Retiradas mais de 50 pessoas de aldeias em Pombal

O incêndio de Pombal obrigou à retirada de mais de 50 pessoas de várias aldeias e à evacuação de um lar de idosos, disse hoje à Lusa o presidente da Câmara.

Retiradas mais de 50 pessoas de aldeias em Pombal

Retiradas mais de 50 pessoas de aldeias em Pombal

O incêndio de Pombal obrigou à retirada de mais de 50 pessoas de várias aldeias e à evacuação de um lar de idosos, disse hoje à Lusa o presidente da Câmara.

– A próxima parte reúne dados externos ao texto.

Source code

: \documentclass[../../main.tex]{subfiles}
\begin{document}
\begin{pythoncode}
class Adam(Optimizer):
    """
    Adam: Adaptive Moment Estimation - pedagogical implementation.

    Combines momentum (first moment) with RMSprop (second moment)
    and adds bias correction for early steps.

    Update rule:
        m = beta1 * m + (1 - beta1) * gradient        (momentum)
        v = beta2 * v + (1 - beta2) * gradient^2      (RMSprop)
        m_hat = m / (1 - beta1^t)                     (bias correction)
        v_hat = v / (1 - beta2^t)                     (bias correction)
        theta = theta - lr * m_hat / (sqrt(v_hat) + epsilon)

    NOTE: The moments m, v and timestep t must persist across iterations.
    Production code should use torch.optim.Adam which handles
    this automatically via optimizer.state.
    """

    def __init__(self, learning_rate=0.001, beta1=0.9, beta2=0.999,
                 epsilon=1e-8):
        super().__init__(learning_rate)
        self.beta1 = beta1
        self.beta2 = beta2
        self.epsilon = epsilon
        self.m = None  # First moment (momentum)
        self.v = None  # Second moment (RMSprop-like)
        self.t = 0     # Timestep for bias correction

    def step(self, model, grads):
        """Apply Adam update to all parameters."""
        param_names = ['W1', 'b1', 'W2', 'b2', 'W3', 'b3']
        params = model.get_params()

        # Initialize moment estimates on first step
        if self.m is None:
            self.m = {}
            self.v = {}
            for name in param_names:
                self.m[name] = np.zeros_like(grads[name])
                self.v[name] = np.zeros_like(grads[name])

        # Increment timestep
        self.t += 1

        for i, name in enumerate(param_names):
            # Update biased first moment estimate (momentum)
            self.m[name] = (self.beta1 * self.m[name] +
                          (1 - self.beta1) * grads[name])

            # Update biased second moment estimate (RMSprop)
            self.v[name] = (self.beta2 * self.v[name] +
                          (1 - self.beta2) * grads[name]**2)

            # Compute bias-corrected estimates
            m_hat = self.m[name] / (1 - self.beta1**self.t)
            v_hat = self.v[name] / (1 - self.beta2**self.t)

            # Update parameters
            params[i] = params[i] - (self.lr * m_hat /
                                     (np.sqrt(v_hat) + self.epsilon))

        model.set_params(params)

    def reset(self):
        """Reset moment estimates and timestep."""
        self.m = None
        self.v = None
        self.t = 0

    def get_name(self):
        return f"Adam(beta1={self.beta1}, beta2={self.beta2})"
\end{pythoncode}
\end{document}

O incêndio de Pombal obrigou à retirada de mais de 50 pessoas de várias aldeias e à evacuação de um lar de idosos, disse hoje o presidente da câmara daquele concelho do distrito de Leiria. “Ainda temos duas frentes de incêndio, mas a situação ficou mais calma esta manhã. Ontem [terça-feira] foram retiradas mais de 50 pessoas de aldeias na zona de Ramalhais e foi evacuado um lar de idosos. Montámos um serviço de logística, acolhendo as pessoas na escola Marquês de Pombal e contámos com o apoio psicológico de técnicas da Segurança Social”, adiantou Pedro Pimpão (PSD).

Segundo o autarca, o incêndio provocou alguns feridos ligeiros e um “grave”, que está hospitalizado. “Será um senhor que estava a proteger a casa de um familiar e sofreu queimaduras com alguma gravidade”, revelou Pedro Pimpão. O presidente referiu ainda que há “várias casas ardidas”, pelo menos uma de primeira habitação. “Há ainda registo de muitos barracões, aviários e armazéns destruídos pelas chamas. Várias atividades económicas foram atingidas. Muitos animais também morreram. Assisti a uma situação que me impressionou: uma senhora que tentava salvar as cabras, já com as ovelhas todas mortas”, acrescentou.

Pedro Pimpão considerou que se viveram “momentos de desespero”. “Quando o incêndio deflagrou não tínhamos recursos suficientes. Quando solicitávamos meios diziam-nos que não havia, pois estavam noutros teatros operações. Ao final do dia houve um reforço e por isso as coisas melhoraram”, disse. Segundo o presidente, durante esta manhã “centenas de bombeiros encontravam-se no terreno para fazer a consolidação e a vigilância”, situação que se deveria manter ao longo do dia. “A situação de alerta mantém-se”, constatou. O incêndio deflagrou na freguesia de Abiul, em Vale da Pia, na sexta-feira, pelas 14:50.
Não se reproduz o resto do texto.